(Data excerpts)
================================

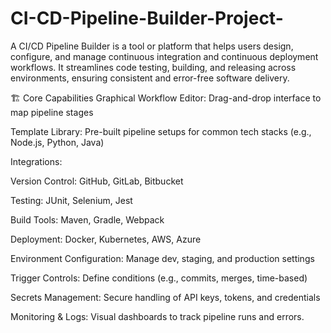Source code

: # CI-CD-Pipeline-Builder-Project-

A CI/CD Pipeline Builder is a tool or platform that helps users design, configure, and manage continuous integration and continuous deployment workflows. It streamlines code testing, building, and releasing across environments, ensuring consistent and error-free software delivery.

🏗️ Core Capabilities
Graphical Workflow Editor: Drag-and-drop interface to map pipeline stages

Template Library: Pre-built pipeline setups for common tech stacks (e.g., Node.js, Python, Java)

Integrations:

Version Control: GitHub, GitLab, Bitbucket

Testing: JUnit, Selenium, Jest

Build Tools: Maven, Gradle, Webpack

Deployment: Docker, Kubernetes, AWS, Azure

Environment Configuration: Manage dev, staging, and production settings

Trigger Controls: Define conditions (e.g., commits, merges, time-based)

Secrets Management: Secure handling of API keys, tokens, and credentials

Monitoring & Logs: Visual dashboards to track pipeline runs and errors.
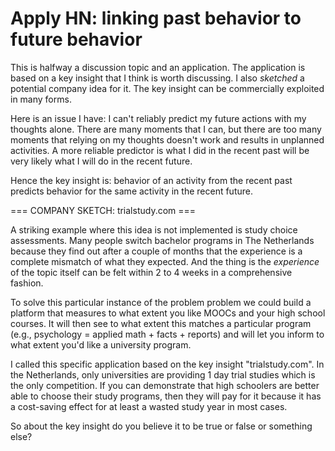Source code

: # Apply HN: linking past behavior to future behavior

This is halfway a discussion topic and an application. The application is based on a key insight that I think is worth discussing. I also <i>sketched</i> a potential company idea for it. The key insight can be commercially exploited in many forms.<p>Here is an issue I have: I can&#x27;t reliably predict my future actions with my thoughts alone. There are many moments that I can, but there are too many moments that relying on my thoughts doesn&#x27;t work and results in unplanned activities. A more reliable predictor is what I did in the recent past will be very likely what I will do in the recent future.<p>Hence the key insight is: behavior of an activity from the recent past predicts behavior for the same activity in the recent future.<p>=== COMPANY SKETCH: trialstudy.com ===<p>A striking example where this idea is not implemented is study choice assessments. Many people switch bachelor programs in The Netherlands because they find out after a couple of months that the experience is a complete mismatch of what they expected. And the thing is the <i>experience</i> of the topic itself can be felt within 2 to 4 weeks in a comprehensive fashion.<p>To solve this particular instance of the problem problem we could build a platform that measures to what extent you like MOOCs and your high school courses. It will then see to what extent this matches a particular program (e.g., psychology = applied math + facts + reports) and will let you inform to what extent you&#x27;d like a university program.<p>I called this specific application based on the key insight &quot;trialstudy.com&quot;. In the Netherlands, only universities are providing 1 day trial studies which is the only competition. If you can demonstrate that high schoolers are better able to choose their study programs, then they will pay for it because it has a cost-saving effect for at least a wasted study year in most cases.<p>So about the key insight do you believe it to be true or false or something else?

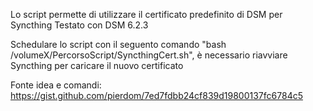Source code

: Lo script permette di utilizzare il certificato predefinito di DSM per Syncthing
Testato con DSM 6.2.3

Schedulare lo script con il seguento comando "bash /volumeX/PercorsoScript/SyncthingCert.sh", è necessario riavviare Syncthing per caricare il nuovo certificato

Fonte idea e comandi: https://gist.github.com/pierdom/7ed7fdbb24cf839d19800137fc6784c5
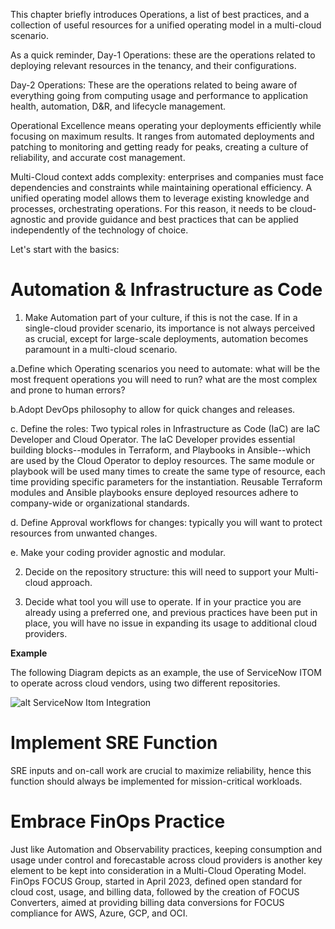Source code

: <!--
    Owner: Manuela Fioramonti
    Last Change: 11 April 2024
    Review Status: Live
    Review Notes: -
-->

This chapter briefly introduces Operations, a list of best practices, and a collection of useful resources for a unified operating model in a multi-cloud scenario.

As a quick reminder, Day-1 Operations: these are the operations related to deploying relevant resources in the tenancy, and their configurations.

Day-2 Operations: These are the operations related to being aware of everything going from computing usage and performance to application health, automation, D&R, and lifecycle management.

Operational Excellence means operating your deployments efficiently while focusing on maximum results. It ranges from automated deployments and patching to monitoring and getting ready for peaks, creating a culture of reliability, and accurate cost management.

Multi-Cloud context adds complexity: enterprises and companies must face dependencies and constraints while maintaining operational efficiency. A unified operating model allows them to leverage existing knowledge and processes, orchestrating operations. For this reason, it needs to be cloud-agnostic and provide guidance and best practices that can be applied independently of the technology of choice.

Let's start with the basics:

# Automation &  Infrastructure as Code

1. Make Automation part of your culture, if this is not the case.
If in a single-cloud provider scenario, its importance is not always perceived as crucial, except for large-scale deployments, automation becomes paramount in a multi-cloud scenario.

a.Define which Operating scenarios you need to automate: what will be the most frequent operations you will	need to run? what are the most complex and prone to human errors?

b.Adopt DevOps philosophy to allow for quick changes and releases.

c. Define the roles: Two typical roles in Infrastructure as Code (IaC) are IaC Developer and Cloud Operator. The IaC Developer provides essential building blocks--modules in Terraform, and Playbooks in 	Ansible--which are used by the Cloud Operator to deploy resources. The same module or playbook will be used many times to create the same type of resource, each time providing specific parameters for the instantiation. Reusable Terraform modules and Ansible playbooks ensure deployed resources adhere to company-wide or organizational standards.
		
d. Define Approval workflows for changes: typically you will want to protect resources from unwanted changes.

e. Make your coding provider agnostic and modular.

2. Decide on the repository structure: this will need to support your Multi-cloud approach.

3. Decide what tool you will use to operate. If in your practice you are already using a preferred one, and previous practices have been put in place, you will have no issue in expanding its usage to additional cloud providers.

**Example**

The following Diagram depicts as an example, the use of ServiceNow ITOM to operate across cloud vendors, using two different repositories.

![alt ServiceNow Itom Integration](servicenowitomintegration.png)

# Implement SRE Function

SRE inputs and on-call work are crucial to maximize reliability, hence this function should always be implemented for mission-critical workloads.

# Embrace FinOps Practice

Just like Automation and Observability practices, keeping consumption and usage under control and forecastable across cloud providers is another key element to be kept into consideration in a Multi-Cloud Operating Model.
FinOps FOCUS Group, started in April 2023, defined open standard for cloud cost, usage, and billing data, followed by the creation of FOCUS Converters, aimed at providing billing data conversions for FOCUS compliance for AWS, Azure, GCP, and OCI.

================================

Instructions for the task:
Throughout the data above, copy all lines where the word "FinOps" is found.

Task solution:
# Embrace FinOps Practice
FinOps FOCUS Group, started in April 2023, defined open standard for cloud cost, usage, and billing data, followed by the creation of FOCUS Converters, aimed at providing billing data conversions for FOCUS compliance for AWS, Azure, GCP, and OCI.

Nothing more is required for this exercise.